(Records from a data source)

━━━━

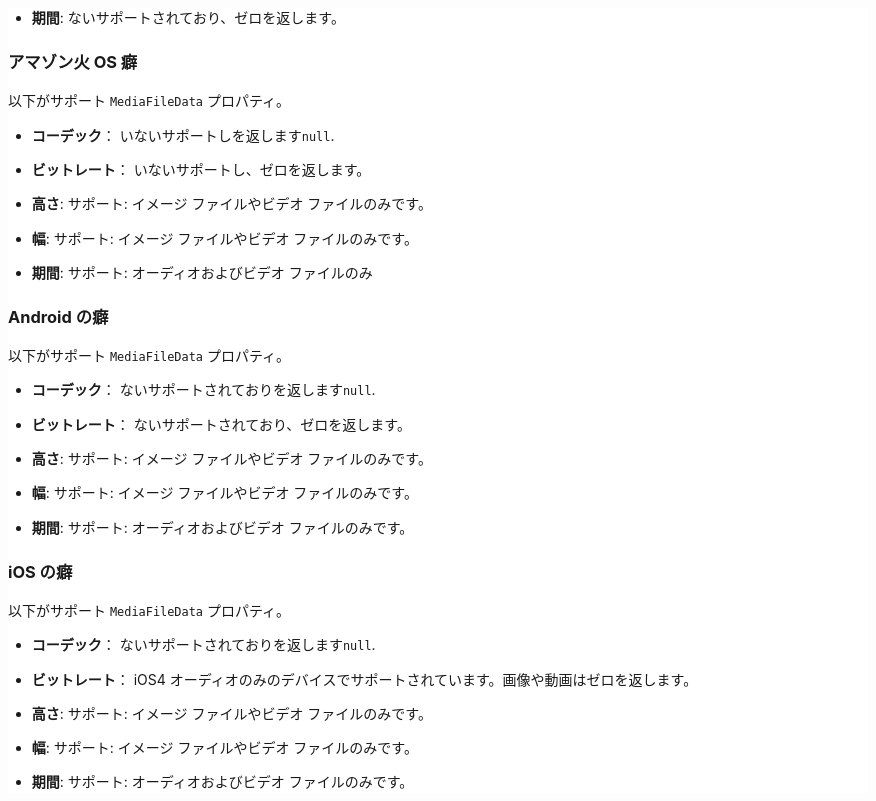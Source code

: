 *   **期間**: ないサポートされており、ゼロを返します。

### アマゾン火 OS 癖

以下がサポート `MediaFileData` プロパティ。

*   **コーデック**： いないサポートしを返します`null`.

*   **ビットレート**： いないサポートし、ゼロを返します。

*   **高さ**: サポート: イメージ ファイルやビデオ ファイルのみです。

*   **幅**: サポート: イメージ ファイルやビデオ ファイルのみです。

*   **期間**: サポート: オーディオおよびビデオ ファイルのみ

### Android の癖

以下がサポート `MediaFileData` プロパティ。

*   **コーデック**： ないサポートされておりを返します`null`.

*   **ビットレート**： ないサポートされており、ゼロを返します。

*   **高さ**: サポート: イメージ ファイルやビデオ ファイルのみです。

*   **幅**: サポート: イメージ ファイルやビデオ ファイルのみです。

*   **期間**: サポート: オーディオおよびビデオ ファイルのみです。

### iOS の癖

以下がサポート `MediaFileData` プロパティ。

*   **コーデック**： ないサポートされておりを返します`null`.

*   **ビットレート**： iOS4 オーディオのみのデバイスでサポートされています。画像や動画はゼロを返します。

*   **高さ**: サポート: イメージ ファイルやビデオ ファイルのみです。

*   **幅**: サポート: イメージ ファイルやビデオ ファイルのみです。

*   **期間**: サポート: オーディオおよびビデオ ファイルのみです。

━━━━

→ **What needs to be done**:
The records above are to be retyped exactly, with every picture left out.

→ **Solution to the problem**:
Source code

: *   **期間**: ないサポートされており、ゼロを返します。

### アマゾン火 OS 癖

以下がサポート `MediaFileData` プロパティ。

*   **コーデック**： いないサポートしを返します`null`.

*   **ビットレート**： いないサポートし、ゼロを返します。

*   **高さ**: サポート: イメージ ファイルやビデオ ファイルのみです。

*   **幅**: サポート: イメージ ファイルやビデオ ファイルのみです。

*   **期間**: サポート: オーディオおよびビデオ ファイルのみ

### Android の癖

以下がサポート `MediaFileData` プロパティ。

*   **コーデック**： ないサポートされておりを返します`null`.

*   **ビットレート**： ないサポートされており、ゼロを返します。

*   **高さ**: サポート: イメージ ファイルやビデオ ファイルのみです。

*   **幅**: サポート: イメージ ファイルやビデオ ファイルのみです。

*   **期間**: サポート: オーディオおよびビデオ ファイルのみです。

### iOS の癖

以下がサポート `MediaFileData` プロパティ。

*   **コーデック**： ないサポートされておりを返します`null`.

*   **ビットレート**： iOS4 オーディオのみのデバイスでサポートされています。画像や動画はゼロを返します。

*   **高さ**: サポート: イメージ ファイルやビデオ ファイルのみです。

*   **幅**: サポート: イメージ ファイルやビデオ ファイルのみです。

*   **期間**: サポート: オーディオおよびビデオ ファイルのみです。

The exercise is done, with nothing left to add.